* What needs to be done *
Repeat each entry below exactly, omitting any picture it holds.

*** Records for this task ***

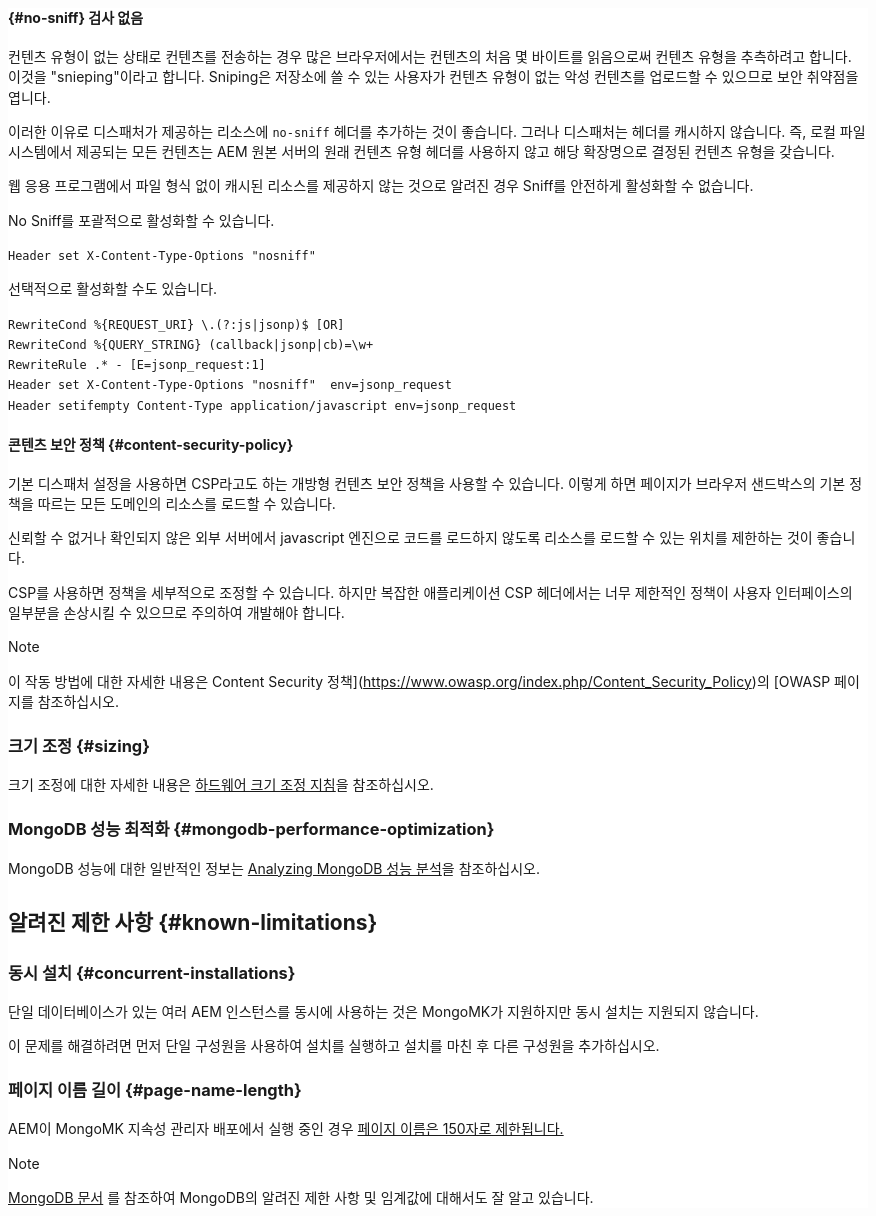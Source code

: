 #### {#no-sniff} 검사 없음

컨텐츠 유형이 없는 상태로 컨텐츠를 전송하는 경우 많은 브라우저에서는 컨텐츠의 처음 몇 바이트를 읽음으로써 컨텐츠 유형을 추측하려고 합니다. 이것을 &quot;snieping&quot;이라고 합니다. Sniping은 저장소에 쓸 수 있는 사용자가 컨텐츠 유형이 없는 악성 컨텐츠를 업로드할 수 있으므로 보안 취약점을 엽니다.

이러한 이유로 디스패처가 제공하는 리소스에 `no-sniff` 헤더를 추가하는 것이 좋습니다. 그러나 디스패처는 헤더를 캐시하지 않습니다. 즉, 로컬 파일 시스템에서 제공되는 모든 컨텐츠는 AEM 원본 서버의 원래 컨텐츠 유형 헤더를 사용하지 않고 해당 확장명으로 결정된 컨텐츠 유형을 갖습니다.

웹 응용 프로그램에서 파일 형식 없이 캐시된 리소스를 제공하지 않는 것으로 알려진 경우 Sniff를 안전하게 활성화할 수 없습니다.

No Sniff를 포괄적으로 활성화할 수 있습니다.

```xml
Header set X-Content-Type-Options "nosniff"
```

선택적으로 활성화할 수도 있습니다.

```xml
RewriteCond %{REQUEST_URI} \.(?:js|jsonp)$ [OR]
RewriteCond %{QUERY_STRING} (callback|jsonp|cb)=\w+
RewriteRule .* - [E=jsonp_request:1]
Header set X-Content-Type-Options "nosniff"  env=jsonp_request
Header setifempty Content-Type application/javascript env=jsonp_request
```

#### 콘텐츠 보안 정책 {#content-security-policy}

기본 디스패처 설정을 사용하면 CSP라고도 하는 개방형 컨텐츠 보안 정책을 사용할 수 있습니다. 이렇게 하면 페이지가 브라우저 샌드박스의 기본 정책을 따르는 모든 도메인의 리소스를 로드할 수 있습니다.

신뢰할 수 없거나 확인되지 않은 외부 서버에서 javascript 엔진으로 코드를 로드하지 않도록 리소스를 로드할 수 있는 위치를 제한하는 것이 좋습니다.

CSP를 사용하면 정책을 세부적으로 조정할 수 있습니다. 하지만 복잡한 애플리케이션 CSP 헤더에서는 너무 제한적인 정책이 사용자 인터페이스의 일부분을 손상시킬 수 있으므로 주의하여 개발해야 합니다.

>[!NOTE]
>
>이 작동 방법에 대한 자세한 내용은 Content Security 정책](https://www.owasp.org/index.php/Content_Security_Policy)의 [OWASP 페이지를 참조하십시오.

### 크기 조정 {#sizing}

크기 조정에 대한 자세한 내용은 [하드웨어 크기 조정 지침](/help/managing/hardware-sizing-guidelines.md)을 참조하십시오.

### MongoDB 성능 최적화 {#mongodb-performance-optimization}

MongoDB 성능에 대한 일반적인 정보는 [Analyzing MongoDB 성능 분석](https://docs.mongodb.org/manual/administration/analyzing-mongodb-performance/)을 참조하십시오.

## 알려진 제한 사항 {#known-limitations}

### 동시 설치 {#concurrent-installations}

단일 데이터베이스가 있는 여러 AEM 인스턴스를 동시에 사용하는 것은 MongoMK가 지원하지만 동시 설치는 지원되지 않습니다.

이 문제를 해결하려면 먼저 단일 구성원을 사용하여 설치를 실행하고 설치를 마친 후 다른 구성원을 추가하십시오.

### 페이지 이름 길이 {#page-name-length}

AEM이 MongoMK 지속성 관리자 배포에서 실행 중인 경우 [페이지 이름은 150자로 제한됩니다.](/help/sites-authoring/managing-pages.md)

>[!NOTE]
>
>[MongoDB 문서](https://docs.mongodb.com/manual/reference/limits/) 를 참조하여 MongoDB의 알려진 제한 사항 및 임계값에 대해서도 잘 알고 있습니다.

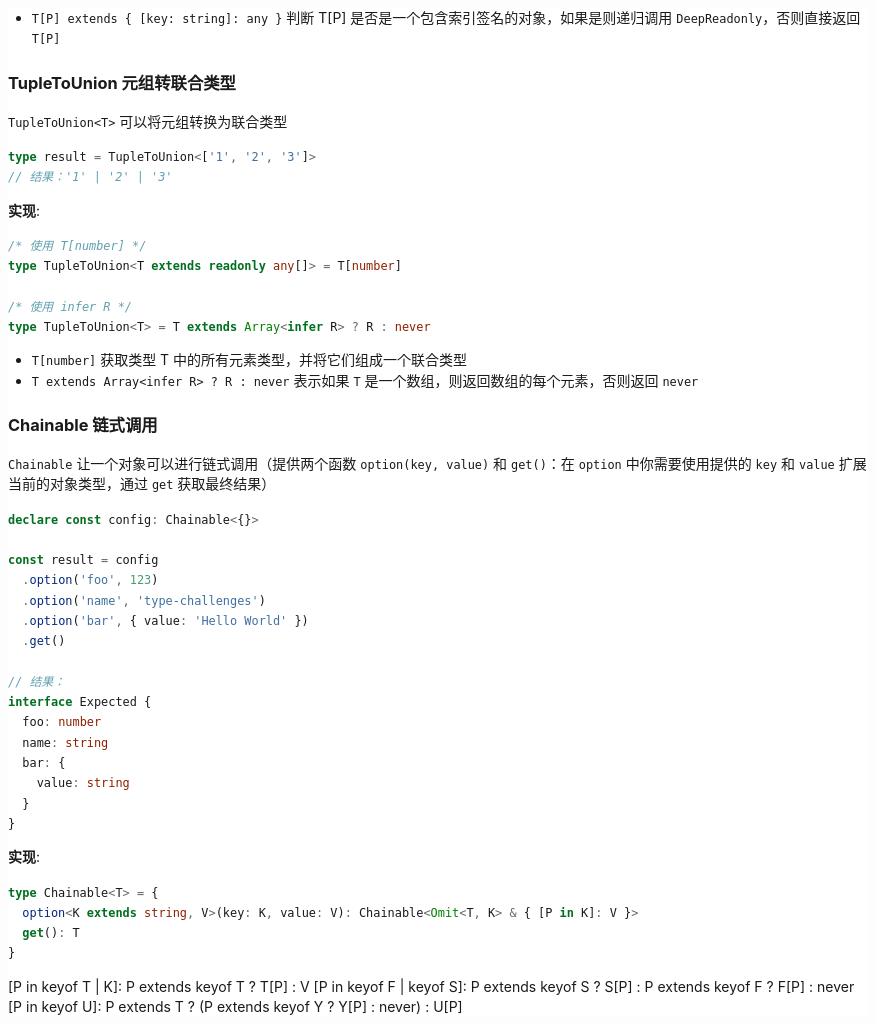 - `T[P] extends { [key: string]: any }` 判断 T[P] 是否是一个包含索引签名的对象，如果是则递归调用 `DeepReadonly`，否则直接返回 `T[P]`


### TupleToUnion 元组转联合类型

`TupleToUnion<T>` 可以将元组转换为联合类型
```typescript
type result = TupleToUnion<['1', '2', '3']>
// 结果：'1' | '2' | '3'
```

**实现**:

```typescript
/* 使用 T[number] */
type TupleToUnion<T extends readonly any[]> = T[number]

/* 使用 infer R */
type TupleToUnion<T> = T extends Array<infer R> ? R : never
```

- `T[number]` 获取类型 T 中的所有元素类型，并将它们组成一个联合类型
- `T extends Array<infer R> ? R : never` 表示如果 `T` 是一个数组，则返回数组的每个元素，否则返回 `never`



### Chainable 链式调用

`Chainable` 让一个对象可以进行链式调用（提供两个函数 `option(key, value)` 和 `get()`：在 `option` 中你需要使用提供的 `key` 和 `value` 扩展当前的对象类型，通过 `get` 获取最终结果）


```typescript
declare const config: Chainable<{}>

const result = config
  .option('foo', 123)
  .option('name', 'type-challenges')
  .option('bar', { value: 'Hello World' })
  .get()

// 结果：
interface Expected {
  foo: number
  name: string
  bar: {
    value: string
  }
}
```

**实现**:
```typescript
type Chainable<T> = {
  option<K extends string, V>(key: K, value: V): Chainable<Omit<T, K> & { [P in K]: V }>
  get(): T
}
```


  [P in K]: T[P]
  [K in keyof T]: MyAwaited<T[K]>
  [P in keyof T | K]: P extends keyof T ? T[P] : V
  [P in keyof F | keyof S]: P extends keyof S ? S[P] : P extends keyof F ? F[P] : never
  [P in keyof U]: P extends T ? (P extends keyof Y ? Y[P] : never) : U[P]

*** End of Records for this task ***

* Response to the exercise *
Source code

: #### {#no-sniff} 검사 없음

컨텐츠 유형이 없는 상태로 컨텐츠를 전송하는 경우 많은 브라우저에서는 컨텐츠의 처음 몇 바이트를 읽음으로써 컨텐츠 유형을 추측하려고 합니다. 이것을 &quot;snieping&quot;이라고 합니다. Sniping은 저장소에 쓸 수 있는 사용자가 컨텐츠 유형이 없는 악성 컨텐츠를 업로드할 수 있으므로 보안 취약점을 엽니다.

이러한 이유로 디스패처가 제공하는 리소스에 `no-sniff` 헤더를 추가하는 것이 좋습니다. 그러나 디스패처는 헤더를 캐시하지 않습니다. 즉, 로컬 파일 시스템에서 제공되는 모든 컨텐츠는 AEM 원본 서버의 원래 컨텐츠 유형 헤더를 사용하지 않고 해당 확장명으로 결정된 컨텐츠 유형을 갖습니다.

웹 응용 프로그램에서 파일 형식 없이 캐시된 리소스를 제공하지 않는 것으로 알려진 경우 Sniff를 안전하게 활성화할 수 없습니다.

No Sniff를 포괄적으로 활성화할 수 있습니다.

```xml
Header set X-Content-Type-Options "nosniff"
```

선택적으로 활성화할 수도 있습니다.

```xml
RewriteCond %{REQUEST_URI} \.(?:js|jsonp)$ [OR]
RewriteCond %{QUERY_STRING} (callback|jsonp|cb)=\w+
RewriteRule .* - [E=jsonp_request:1]
Header set X-Content-Type-Options "nosniff"  env=jsonp_request
Header setifempty Content-Type application/javascript env=jsonp_request
```

#### 콘텐츠 보안 정책 {#content-security-policy}

기본 디스패처 설정을 사용하면 CSP라고도 하는 개방형 컨텐츠 보안 정책을 사용할 수 있습니다. 이렇게 하면 페이지가 브라우저 샌드박스의 기본 정책을 따르는 모든 도메인의 리소스를 로드할 수 있습니다.

신뢰할 수 없거나 확인되지 않은 외부 서버에서 javascript 엔진으로 코드를 로드하지 않도록 리소스를 로드할 수 있는 위치를 제한하는 것이 좋습니다.

CSP를 사용하면 정책을 세부적으로 조정할 수 있습니다. 하지만 복잡한 애플리케이션 CSP 헤더에서는 너무 제한적인 정책이 사용자 인터페이스의 일부분을 손상시킬 수 있으므로 주의하여 개발해야 합니다.

>[!NOTE]
>
>이 작동 방법에 대한 자세한 내용은 Content Security 정책](https://www.owasp.org/index.php/Content_Security_Policy)의 [OWASP 페이지를 참조하십시오.

### 크기 조정 {#sizing}

크기 조정에 대한 자세한 내용은 [하드웨어 크기 조정 지침](/help/managing/hardware-sizing-guidelines.md)을 참조하십시오.

### MongoDB 성능 최적화 {#mongodb-performance-optimization}

MongoDB 성능에 대한 일반적인 정보는 [Analyzing MongoDB 성능 분석](https://docs.mongodb.org/manual/administration/analyzing-mongodb-performance/)을 참조하십시오.

## 알려진 제한 사항 {#known-limitations}

### 동시 설치 {#concurrent-installations}

단일 데이터베이스가 있는 여러 AEM 인스턴스를 동시에 사용하는 것은 MongoMK가 지원하지만 동시 설치는 지원되지 않습니다.

이 문제를 해결하려면 먼저 단일 구성원을 사용하여 설치를 실행하고 설치를 마친 후 다른 구성원을 추가하십시오.

### 페이지 이름 길이 {#page-name-length}

AEM이 MongoMK 지속성 관리자 배포에서 실행 중인 경우 [페이지 이름은 150자로 제한됩니다.](/help/sites-authoring/managing-pages.md)

>[!NOTE]
>
>[MongoDB 문서](https://docs.mongodb.com/manual/reference/limits/) 를 참조하여 MongoDB의 알려진 제한 사항 및 임계값에 대해서도 잘 알고 있습니다.

 - `T[P] extends { [key: string]: any }` 判断 T[P] 是否是一个包含索引签名的对象，如果是则递归调用 `DeepReadonly`，否则直接返回 `T[P]`


### TupleToUnion 元组转联合类型

`TupleToUnion<T>` 可以将元组转换为联合类型
```typescript
type result = TupleToUnion<['1', '2', '3']>
// 结果：'1' | '2' | '3'
```

**实现**:

```typescript
/* 使用 T[number] */
type TupleToUnion<T extends readonly any[]> = T[number]

/* 使用 infer R */
type TupleToUnion<T> = T extends Array<infer R> ? R : never
```

- `T[number]` 获取类型 T 中的所有元素类型，并将它们组成一个联合类型
- `T extends Array<infer R> ? R : never` 表示如果 `T` 是一个数组，则返回数组的每个元素，否则返回 `never`



### Chainable 链式调用

`Chainable` 让一个对象可以进行链式调用（提供两个函数 `option(key, value)` 和 `get()`：在 `option` 中你需要使用提供的 `key` 和 `value` 扩展当前的对象类型，通过 `get` 获取最终结果）


```typescript
declare const config: Chainable<{}>

const result = config
  .option('foo', 123)
  .option('name', 'type-challenges')
  .option('bar', { value: 'Hello World' })
  .get()

// 结果：
interface Expected {
  foo: number
  name: string
  bar: {
    value: string
  }
}
```

**实现**:
```typescript
type Chainable<T> = {
  option<K extends string, V>(key: K, value: V): Chainable<Omit<T, K> & { [P in K]: V }>
  get(): T
}
```


  [P in K]: T[P]
  [K in keyof T]: MyAwaited<T[K]>
  [P in keyof T | K]: P extends keyof T ? T[P] : V
  [P in keyof F | keyof S]: P extends keyof S ? S[P] : P extends keyof F ? F[P] : never
  [P in keyof U]: P extends T ? (P extends keyof Y ? Y[P] : never) : U[P]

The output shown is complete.